§ The task: Copy every line of the entries that includes the word "example".

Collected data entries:
+ + + + +

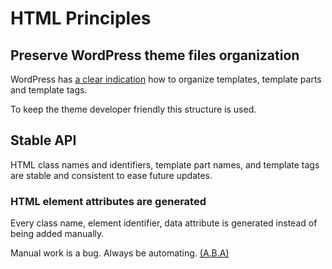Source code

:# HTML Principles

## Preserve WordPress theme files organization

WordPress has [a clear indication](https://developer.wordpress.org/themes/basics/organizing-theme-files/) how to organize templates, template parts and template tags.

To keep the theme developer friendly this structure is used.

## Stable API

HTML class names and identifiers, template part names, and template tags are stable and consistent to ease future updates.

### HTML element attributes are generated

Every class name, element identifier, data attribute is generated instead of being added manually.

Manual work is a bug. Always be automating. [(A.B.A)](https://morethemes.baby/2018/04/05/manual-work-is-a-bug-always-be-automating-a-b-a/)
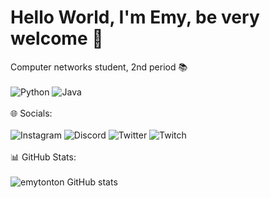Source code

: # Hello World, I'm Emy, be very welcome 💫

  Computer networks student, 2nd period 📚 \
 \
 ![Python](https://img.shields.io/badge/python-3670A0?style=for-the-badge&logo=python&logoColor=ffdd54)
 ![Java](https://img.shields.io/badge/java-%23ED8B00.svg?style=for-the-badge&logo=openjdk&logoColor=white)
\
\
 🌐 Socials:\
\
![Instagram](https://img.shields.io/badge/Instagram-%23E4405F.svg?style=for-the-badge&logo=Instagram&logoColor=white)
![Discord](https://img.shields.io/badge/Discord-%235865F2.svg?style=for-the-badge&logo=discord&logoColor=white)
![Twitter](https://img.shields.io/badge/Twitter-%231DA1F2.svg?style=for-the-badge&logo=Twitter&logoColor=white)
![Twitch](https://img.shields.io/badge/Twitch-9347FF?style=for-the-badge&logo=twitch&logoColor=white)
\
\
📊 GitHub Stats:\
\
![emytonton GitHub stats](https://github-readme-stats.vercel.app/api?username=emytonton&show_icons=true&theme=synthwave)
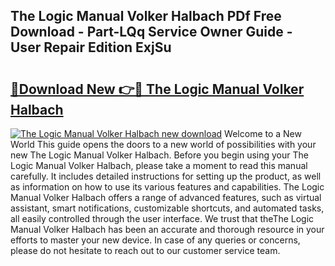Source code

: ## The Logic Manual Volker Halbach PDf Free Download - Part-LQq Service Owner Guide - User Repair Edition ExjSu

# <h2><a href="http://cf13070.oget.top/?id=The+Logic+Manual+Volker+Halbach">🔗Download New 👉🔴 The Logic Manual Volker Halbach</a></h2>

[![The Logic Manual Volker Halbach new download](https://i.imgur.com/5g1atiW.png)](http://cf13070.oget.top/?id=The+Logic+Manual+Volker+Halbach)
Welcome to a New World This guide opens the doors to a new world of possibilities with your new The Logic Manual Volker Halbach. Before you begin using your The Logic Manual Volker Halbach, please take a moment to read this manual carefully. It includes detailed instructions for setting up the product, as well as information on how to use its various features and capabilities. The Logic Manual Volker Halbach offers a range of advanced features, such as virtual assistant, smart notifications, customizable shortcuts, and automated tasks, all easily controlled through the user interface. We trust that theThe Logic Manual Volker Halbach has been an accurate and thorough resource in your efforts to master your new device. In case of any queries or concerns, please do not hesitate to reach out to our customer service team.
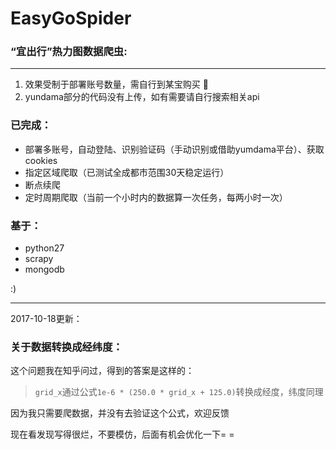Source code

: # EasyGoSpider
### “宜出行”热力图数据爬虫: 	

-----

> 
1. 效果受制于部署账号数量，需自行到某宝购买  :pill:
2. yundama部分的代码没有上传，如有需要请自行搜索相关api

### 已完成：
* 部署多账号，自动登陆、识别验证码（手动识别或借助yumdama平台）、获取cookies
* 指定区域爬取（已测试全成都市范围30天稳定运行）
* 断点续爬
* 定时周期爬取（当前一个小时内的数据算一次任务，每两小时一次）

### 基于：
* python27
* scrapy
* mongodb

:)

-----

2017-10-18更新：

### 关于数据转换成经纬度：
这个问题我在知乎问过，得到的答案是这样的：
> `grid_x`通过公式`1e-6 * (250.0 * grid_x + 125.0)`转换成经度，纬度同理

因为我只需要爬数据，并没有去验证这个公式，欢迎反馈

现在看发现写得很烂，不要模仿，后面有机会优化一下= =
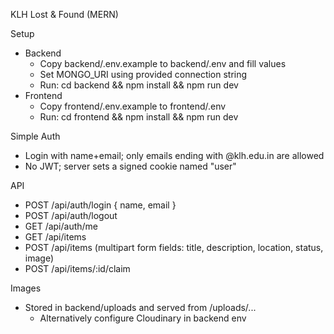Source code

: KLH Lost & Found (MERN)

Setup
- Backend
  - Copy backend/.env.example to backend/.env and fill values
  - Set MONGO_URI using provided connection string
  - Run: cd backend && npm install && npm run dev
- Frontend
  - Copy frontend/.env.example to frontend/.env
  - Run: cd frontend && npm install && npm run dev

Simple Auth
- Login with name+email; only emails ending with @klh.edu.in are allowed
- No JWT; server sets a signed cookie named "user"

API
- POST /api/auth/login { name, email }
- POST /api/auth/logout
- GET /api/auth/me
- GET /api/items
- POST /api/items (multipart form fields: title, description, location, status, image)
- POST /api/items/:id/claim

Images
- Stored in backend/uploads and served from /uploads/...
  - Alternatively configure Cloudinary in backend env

+ + + + +

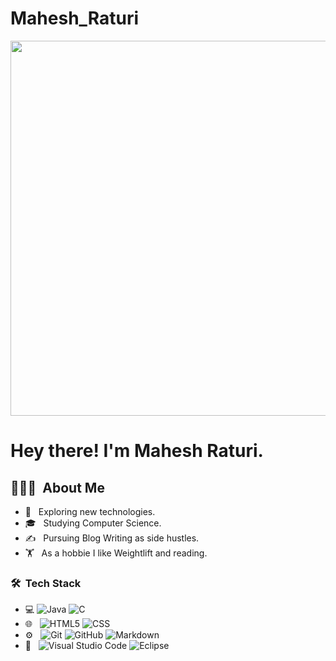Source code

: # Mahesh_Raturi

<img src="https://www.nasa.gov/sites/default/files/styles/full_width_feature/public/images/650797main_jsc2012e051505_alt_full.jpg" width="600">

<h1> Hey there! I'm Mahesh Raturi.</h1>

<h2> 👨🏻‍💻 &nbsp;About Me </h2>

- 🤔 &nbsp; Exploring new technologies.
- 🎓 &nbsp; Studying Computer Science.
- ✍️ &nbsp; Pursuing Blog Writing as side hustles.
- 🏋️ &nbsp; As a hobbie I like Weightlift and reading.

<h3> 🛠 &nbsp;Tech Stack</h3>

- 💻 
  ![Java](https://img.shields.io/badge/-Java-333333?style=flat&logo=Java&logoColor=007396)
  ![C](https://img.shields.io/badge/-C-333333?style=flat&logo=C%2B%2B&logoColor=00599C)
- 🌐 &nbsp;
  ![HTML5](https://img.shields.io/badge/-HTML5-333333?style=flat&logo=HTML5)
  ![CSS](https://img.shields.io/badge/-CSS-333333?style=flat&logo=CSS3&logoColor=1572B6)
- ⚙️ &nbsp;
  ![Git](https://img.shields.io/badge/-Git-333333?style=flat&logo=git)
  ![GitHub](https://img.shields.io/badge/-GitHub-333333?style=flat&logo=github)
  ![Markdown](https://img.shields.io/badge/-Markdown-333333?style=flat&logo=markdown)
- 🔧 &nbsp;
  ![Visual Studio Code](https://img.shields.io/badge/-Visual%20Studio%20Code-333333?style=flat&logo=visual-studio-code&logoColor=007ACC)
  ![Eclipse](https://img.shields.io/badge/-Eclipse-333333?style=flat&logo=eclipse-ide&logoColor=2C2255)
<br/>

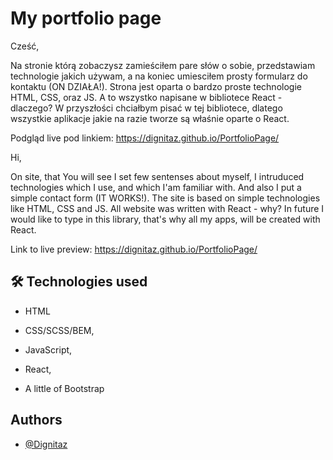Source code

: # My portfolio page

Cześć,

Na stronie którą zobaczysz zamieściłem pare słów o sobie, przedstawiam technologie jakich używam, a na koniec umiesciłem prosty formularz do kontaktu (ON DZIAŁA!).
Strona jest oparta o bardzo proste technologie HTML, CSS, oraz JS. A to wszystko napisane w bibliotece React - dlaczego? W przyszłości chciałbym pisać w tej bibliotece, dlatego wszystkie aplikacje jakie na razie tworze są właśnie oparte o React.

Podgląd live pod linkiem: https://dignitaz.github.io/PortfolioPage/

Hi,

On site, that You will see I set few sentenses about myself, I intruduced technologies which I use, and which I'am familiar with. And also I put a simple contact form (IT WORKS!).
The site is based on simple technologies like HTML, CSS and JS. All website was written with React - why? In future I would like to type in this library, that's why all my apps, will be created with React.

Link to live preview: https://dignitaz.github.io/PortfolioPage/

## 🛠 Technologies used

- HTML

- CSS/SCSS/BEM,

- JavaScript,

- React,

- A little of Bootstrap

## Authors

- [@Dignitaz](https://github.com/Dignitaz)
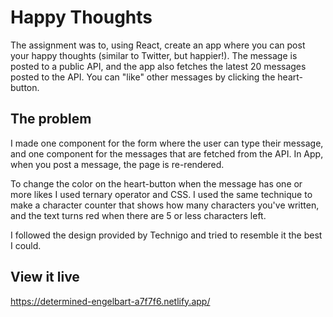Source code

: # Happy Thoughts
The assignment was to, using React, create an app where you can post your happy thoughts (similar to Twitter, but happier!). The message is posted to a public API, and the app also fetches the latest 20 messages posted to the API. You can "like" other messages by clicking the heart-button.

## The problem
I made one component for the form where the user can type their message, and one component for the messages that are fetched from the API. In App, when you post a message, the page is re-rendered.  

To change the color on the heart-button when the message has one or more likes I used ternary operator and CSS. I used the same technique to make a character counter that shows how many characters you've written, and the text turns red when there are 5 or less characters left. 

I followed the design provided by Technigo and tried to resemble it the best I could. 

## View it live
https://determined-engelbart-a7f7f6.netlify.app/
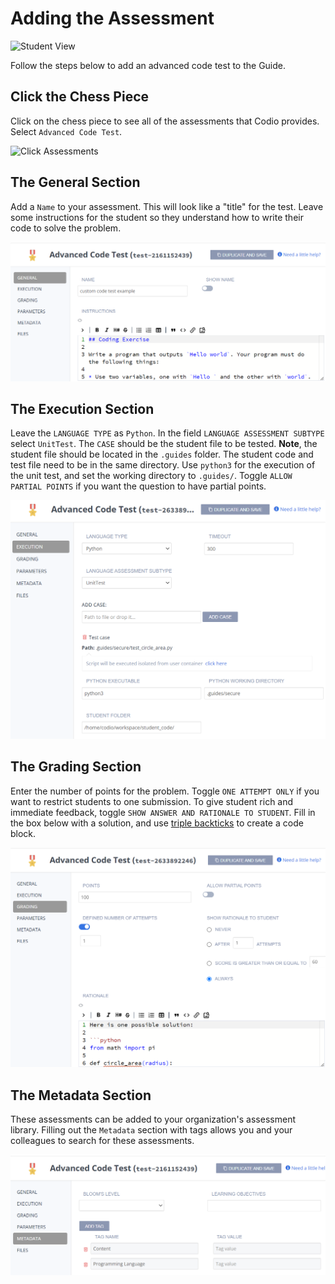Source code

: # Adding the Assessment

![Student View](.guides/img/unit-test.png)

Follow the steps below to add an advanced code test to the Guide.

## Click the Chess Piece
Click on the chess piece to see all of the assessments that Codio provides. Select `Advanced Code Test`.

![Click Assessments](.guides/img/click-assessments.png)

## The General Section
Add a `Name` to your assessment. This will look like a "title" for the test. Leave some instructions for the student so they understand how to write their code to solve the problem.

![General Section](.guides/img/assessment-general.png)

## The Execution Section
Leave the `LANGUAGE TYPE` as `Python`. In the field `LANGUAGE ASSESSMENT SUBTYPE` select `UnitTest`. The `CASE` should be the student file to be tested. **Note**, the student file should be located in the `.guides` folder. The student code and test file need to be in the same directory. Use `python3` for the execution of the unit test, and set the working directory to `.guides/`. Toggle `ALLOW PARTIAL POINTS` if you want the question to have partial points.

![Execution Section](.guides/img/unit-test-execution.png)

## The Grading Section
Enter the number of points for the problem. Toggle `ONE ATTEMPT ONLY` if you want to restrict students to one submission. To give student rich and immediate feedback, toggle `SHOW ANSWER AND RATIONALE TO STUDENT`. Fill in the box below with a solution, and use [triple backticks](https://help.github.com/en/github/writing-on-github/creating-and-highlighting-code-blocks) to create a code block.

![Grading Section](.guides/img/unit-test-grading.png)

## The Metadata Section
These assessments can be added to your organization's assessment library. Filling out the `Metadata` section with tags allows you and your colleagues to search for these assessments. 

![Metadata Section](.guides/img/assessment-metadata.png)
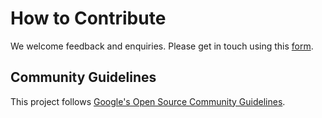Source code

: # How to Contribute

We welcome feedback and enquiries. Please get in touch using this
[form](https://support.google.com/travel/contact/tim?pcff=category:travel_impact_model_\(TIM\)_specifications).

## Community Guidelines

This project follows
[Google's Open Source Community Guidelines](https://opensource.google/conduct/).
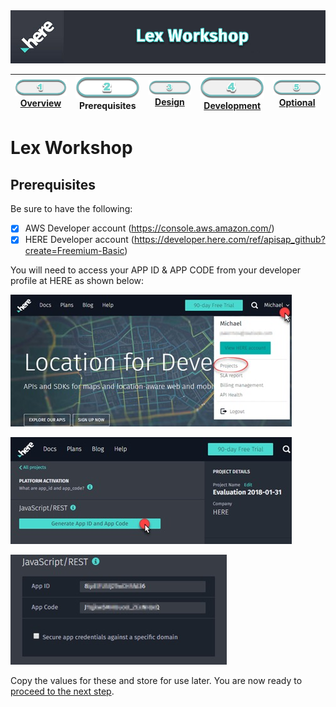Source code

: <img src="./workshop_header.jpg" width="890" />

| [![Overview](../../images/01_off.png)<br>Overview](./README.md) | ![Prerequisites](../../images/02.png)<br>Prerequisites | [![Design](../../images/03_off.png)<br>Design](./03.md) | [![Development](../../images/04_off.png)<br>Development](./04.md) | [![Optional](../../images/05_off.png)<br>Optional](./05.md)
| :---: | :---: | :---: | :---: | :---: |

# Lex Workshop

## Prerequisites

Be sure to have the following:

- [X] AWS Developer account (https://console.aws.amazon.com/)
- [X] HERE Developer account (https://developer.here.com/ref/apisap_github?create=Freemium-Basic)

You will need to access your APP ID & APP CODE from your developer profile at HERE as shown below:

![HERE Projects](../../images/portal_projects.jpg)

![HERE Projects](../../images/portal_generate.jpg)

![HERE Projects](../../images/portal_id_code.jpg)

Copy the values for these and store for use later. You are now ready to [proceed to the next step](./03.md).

+ + + + +

§ Written reply:
  - Copy backend/.env.example to backend/.env and fill values
  - Copy frontend/.env.example to frontend/.env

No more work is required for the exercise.